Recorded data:
***

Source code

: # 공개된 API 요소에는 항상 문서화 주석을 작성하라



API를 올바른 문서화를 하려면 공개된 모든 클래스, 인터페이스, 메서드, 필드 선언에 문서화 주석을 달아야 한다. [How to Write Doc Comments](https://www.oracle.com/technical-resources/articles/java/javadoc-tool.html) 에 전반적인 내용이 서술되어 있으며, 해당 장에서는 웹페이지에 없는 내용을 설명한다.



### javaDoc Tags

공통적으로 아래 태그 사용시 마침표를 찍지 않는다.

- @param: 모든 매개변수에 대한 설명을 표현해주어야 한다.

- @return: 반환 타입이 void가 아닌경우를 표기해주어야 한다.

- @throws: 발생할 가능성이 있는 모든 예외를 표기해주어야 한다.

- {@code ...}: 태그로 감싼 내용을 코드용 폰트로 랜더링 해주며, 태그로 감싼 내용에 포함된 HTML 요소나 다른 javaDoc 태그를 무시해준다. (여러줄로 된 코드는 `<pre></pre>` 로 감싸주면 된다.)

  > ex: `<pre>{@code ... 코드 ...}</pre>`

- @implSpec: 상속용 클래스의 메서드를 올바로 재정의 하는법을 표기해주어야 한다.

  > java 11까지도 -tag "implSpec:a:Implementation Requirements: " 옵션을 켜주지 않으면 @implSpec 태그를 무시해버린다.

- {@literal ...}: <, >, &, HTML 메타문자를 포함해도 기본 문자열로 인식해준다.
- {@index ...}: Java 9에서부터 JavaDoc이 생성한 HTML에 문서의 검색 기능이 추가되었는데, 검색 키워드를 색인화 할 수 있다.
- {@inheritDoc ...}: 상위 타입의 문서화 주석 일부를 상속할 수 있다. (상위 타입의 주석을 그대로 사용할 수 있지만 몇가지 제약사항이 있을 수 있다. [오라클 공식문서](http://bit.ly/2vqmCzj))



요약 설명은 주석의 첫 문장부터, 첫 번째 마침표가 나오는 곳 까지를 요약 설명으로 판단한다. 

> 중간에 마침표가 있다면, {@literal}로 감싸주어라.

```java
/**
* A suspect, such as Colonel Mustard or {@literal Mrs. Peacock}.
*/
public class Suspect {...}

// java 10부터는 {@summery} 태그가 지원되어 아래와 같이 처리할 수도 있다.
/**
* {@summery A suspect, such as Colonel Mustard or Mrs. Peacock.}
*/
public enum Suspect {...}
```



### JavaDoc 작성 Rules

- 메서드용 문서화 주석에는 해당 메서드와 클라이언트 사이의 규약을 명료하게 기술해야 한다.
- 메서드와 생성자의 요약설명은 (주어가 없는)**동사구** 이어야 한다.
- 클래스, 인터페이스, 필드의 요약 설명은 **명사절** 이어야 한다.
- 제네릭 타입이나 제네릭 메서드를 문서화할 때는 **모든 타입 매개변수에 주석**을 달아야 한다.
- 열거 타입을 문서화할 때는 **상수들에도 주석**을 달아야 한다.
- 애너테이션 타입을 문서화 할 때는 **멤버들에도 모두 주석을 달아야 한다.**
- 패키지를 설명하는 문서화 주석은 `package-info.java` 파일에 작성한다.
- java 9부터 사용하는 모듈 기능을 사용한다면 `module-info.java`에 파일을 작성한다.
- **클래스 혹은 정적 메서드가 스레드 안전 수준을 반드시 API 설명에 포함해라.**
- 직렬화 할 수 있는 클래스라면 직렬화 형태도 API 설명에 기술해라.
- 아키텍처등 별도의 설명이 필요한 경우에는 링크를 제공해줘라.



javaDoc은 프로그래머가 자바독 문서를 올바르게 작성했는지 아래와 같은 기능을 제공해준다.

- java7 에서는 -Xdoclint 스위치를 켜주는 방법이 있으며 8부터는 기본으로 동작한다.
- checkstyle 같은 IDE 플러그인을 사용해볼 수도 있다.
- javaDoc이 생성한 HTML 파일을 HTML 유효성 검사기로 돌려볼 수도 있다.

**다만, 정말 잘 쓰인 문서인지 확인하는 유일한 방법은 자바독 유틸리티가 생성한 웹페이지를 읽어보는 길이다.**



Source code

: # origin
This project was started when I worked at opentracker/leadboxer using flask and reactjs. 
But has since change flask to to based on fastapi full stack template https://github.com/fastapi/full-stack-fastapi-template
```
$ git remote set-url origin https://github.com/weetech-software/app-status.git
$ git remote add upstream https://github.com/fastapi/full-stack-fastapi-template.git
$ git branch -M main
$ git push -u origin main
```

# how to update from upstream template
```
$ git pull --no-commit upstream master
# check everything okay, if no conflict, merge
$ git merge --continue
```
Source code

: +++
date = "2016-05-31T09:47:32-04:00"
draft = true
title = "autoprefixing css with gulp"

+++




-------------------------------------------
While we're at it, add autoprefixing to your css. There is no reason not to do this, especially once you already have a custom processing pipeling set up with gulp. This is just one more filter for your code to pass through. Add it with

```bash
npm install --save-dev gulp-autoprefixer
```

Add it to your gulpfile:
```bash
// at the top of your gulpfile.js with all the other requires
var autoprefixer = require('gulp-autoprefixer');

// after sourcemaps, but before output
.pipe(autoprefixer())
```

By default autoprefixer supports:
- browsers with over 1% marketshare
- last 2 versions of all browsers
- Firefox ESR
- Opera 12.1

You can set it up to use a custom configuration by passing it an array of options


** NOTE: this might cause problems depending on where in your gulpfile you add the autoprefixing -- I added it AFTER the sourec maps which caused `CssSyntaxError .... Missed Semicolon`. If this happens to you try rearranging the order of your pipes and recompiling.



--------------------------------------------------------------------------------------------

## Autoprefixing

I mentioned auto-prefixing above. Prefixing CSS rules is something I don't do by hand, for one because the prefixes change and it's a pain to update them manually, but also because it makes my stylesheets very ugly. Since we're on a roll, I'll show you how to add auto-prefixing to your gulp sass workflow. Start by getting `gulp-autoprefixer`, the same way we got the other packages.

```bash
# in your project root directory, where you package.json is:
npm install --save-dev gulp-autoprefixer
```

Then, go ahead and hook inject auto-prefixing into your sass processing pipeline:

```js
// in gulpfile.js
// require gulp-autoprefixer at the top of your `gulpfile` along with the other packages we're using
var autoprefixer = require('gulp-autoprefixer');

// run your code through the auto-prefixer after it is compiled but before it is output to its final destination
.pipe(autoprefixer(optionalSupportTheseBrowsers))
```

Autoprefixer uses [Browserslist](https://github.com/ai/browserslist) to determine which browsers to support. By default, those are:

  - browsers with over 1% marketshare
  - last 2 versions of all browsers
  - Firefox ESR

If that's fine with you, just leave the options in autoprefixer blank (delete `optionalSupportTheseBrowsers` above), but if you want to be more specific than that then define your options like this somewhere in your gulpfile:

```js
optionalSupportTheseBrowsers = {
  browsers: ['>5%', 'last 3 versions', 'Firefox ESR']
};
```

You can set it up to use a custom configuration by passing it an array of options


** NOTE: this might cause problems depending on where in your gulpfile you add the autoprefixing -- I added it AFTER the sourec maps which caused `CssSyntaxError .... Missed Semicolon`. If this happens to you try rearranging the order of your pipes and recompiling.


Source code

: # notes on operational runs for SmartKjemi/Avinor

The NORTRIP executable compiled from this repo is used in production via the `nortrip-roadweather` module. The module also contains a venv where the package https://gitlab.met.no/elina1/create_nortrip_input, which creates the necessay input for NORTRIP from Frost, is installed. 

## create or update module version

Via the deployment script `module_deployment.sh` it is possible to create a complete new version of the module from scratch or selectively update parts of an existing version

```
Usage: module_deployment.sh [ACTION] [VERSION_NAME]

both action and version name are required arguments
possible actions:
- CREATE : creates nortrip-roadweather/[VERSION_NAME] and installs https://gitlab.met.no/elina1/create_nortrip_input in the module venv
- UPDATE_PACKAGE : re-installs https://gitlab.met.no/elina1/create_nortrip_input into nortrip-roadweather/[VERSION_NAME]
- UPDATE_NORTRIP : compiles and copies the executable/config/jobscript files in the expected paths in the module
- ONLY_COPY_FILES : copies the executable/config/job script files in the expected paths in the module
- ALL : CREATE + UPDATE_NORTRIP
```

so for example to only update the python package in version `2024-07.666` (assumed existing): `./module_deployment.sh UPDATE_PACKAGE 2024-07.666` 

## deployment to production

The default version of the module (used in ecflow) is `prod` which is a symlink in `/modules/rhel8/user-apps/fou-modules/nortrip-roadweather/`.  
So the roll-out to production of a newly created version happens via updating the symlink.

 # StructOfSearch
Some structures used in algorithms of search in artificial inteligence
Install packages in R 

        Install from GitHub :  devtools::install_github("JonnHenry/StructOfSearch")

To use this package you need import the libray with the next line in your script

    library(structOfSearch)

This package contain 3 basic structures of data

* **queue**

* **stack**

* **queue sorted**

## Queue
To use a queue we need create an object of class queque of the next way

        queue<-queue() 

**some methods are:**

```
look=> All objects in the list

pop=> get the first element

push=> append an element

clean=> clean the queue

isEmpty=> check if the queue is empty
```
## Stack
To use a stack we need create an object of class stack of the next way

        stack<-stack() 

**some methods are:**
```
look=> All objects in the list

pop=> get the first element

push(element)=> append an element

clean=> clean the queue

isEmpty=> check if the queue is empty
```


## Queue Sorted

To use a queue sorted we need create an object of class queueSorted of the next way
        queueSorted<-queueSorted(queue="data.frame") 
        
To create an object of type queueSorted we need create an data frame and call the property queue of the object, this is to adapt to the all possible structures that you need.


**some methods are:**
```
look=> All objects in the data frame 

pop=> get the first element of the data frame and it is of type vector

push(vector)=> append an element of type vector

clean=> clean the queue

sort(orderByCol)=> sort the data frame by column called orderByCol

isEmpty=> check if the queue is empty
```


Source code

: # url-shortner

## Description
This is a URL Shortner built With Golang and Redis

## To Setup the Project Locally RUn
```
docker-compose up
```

***

→ **Exercise details**
Only the lines above that include the word "표기해주어야" belong in the answer; copy each one.

→ **Output**
- @return: 반환 타입이 void가 아닌경우를 표기해주어야 한다.
- @throws: 발생할 가능성이 있는 모든 예외를 표기해주어야 한다.
- @implSpec: 상속용 클래스의 메서드를 올바로 재정의 하는법을 표기해주어야 한다.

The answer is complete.